So well put, my good sir, this describes exactly my feelings with k8s. It always starts off all good with just managing a couple of containers to run your web app. Then before you know it, the devops folks have decided that they need to put a gazillion other services and an entire software-defined networking layer on top of it.

After spending a lot of time "optimizing" or "hardening" the cluster, cloud spend has doubled or tripled. Incidents have also doubled or tripled, as has downtime. Debugging effort has doubled or tripled as well.

I ended up saying goodbye to those devops folks, nuking the cluster, booted up a single VM with debian, enabled the firewall and used Kamal to deploy the app with docker. Despite having only a single VM rather than a cluster, things have never been more stable and reliable from an infrastructure point of view. Costs have plummeted as well, it's so much cheaper to run. It's also so much easier and more fun to debug.

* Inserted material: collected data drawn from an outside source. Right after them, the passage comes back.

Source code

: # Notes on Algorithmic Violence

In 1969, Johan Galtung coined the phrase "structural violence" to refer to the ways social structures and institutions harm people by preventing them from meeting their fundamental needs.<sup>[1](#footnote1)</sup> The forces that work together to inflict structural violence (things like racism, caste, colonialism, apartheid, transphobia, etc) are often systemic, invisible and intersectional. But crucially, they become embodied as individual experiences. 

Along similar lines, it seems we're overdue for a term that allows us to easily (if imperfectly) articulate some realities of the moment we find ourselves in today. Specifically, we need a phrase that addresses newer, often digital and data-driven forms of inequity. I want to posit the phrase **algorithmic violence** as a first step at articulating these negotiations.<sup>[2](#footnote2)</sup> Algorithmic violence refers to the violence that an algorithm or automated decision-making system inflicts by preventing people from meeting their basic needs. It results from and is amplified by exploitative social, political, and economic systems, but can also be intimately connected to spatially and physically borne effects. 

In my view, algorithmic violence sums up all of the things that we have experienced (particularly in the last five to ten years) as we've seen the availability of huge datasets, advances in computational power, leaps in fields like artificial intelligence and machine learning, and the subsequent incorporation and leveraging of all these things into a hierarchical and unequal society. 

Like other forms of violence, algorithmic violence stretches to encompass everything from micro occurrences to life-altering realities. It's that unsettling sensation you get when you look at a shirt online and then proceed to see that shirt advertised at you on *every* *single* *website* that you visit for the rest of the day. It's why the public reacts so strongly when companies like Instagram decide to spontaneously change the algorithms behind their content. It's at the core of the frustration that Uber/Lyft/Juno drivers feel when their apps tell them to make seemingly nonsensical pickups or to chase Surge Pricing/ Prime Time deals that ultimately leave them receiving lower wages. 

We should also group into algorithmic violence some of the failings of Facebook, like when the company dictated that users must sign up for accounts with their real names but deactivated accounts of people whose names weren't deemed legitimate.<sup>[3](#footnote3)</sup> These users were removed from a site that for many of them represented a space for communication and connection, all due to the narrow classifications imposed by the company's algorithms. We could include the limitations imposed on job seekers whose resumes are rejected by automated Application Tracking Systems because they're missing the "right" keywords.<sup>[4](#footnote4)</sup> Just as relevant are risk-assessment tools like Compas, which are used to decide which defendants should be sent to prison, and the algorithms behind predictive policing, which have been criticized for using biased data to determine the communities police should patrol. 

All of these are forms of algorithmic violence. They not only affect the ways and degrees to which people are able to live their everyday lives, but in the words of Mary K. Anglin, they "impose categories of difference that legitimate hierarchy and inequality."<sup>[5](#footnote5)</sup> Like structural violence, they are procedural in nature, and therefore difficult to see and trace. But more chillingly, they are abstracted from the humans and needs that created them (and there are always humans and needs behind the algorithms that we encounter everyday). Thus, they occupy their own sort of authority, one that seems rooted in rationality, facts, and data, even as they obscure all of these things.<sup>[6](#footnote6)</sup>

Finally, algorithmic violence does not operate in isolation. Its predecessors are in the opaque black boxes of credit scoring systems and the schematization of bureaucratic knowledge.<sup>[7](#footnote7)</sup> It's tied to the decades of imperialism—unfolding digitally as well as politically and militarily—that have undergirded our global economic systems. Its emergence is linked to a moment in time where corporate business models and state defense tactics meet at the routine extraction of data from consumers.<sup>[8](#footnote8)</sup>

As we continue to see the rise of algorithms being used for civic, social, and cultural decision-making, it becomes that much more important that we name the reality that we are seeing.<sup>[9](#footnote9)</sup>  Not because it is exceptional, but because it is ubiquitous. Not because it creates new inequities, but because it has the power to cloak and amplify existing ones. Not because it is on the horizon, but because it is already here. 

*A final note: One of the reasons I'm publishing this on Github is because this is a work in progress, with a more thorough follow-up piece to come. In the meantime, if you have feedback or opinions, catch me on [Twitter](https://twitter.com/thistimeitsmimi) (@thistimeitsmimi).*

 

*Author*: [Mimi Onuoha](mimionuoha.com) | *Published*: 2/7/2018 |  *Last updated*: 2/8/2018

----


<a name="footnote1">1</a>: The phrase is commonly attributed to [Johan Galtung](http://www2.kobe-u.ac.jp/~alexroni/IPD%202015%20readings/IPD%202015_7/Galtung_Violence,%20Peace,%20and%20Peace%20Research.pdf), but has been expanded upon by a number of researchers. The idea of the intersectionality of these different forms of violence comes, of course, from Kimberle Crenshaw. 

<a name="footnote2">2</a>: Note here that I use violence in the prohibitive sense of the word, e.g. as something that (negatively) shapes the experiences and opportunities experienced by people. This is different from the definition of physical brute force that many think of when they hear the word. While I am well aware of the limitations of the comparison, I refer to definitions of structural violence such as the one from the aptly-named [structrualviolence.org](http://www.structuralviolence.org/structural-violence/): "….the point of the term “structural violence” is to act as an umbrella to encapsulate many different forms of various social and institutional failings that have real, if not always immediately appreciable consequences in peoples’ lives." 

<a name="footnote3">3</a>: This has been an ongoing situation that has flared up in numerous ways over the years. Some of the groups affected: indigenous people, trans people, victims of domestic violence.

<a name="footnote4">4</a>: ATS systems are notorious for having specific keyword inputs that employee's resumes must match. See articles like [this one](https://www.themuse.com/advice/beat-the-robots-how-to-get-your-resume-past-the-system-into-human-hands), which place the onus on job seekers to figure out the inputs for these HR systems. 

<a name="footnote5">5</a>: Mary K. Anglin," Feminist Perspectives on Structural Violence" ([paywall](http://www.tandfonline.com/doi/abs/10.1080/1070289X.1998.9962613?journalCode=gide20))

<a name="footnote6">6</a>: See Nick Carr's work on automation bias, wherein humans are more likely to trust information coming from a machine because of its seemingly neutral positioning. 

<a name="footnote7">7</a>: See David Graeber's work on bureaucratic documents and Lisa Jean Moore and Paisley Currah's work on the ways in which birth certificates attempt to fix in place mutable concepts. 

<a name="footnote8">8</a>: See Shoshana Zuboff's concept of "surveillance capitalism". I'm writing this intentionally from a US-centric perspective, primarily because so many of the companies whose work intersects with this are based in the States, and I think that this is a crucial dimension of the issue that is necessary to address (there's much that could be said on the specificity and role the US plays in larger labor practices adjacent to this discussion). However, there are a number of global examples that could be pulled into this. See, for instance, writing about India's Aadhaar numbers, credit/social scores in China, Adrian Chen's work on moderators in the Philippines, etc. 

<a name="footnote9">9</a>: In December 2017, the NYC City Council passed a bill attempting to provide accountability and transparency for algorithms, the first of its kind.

And yes, a single VM really is fine, you can get REALLY big VMs which is fine for most business applications like we run. Most business applications only have hundreds to thousands of users. The cloud provider (Google in our case) manages hardware failures. In case we need to upgrade with downtime, we spin up a second VM next to it, provision it, and update the IP address in Cloudflare. Not even any need for a load balancer.

Replies

adamtulinius • yesterday at 7:45 AM

If you spin up Kubernetes for "a couple of containers to run your web app", I think you're doing something wrong in the first place, also coupled with your comment about adding SDN to Kubernetes.

People use Kubernetes for way too small things, and it sounds like you don't have the scale for actually running Kubernetes.

➕ show 15 replies

eddythompson80 • yesterday at 8:06 AM

And those devops folks just let your single debian VM be? It sounds like you have, like many of us, an organizational/people problem, not a k8s problem.

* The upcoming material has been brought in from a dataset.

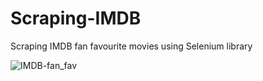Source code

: # Scraping-IMDB
Scraping IMDB fan favourite movies using Selenium library

![IMDB-fan_fav](https://github.com/MohsinQureshi1801/Scraping-IMDB/assets/73529392/8daaa845-d8a2-4328-9f01-88334b836ecd)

Maybe those devops folks only pay attention to k8s clusters and you're flying under their radar with your single debian VM + Kamal. But the same thinking that results in an overtly complex, impossible to debug, expensive to run k8s cluster can absolutely result in the same using regular VMs unless, again, you are just left to your own devices because their policies don't apply to VMs, yet.

The problem usually is you're one mistake away from someone shoving their nose in it. "What are you doing again? What about HA and redundancy? slow rollout and rollback? You must have at least 3 VMs (ideally 5) and can't expose all VMs to the internet of course. You must define a virtual network with policies that we can control and no wireguard isn't approved. You must split the internet facing load balancer from the backend resources and assign different identities with proper scoping to them. Install these 4 different security scanners, these 2 log processors, this watchdog and this network monitor. Are you doing mtls between the VMs on the private network? what if there is an attacker that gains access to your network? What if your proxy is compromised? do you have visibility into all traffic on the network? everything must flow throw this appliance"

➕ show 1 reply

psviderski • yesterday at 9:08 AM

A single VM is indeed the most pragmatic setup that most apps really need. However I still prefer to have at least two for little redundancy and peace of mind. It’s just less stressful to do any upgrades or changes knowing there is another replica in case of a failure.

And I’m building and happily using Uncloud (https://github.com/psviderski/uncloud) for this (inspired by Kamal). It makes multi-machine setups as simple as a single VM. Creates a zero-config WireGuard overlay network and uses the standard Docker Compose spec to deploy to multiple VMs. There is no orchestrator or control plane complexity. Start with one VM, then add another when needed, can even mix cloud VMs and on-prem.

➕ show 3 replies

yard2010 • yesterday at 7:52 AM

I don't get it, I think that k8s is the best software written since win95. It redefines computing in the same way IMHO. I have some experience in working with k8s on prod and I loved every moment of it. I'm definitely missing something.

➕ show 8 replies

bfivyvysj • yesterday at 7:55 AM

I thought we collectively learned this with stack overflows engineering blog years ago.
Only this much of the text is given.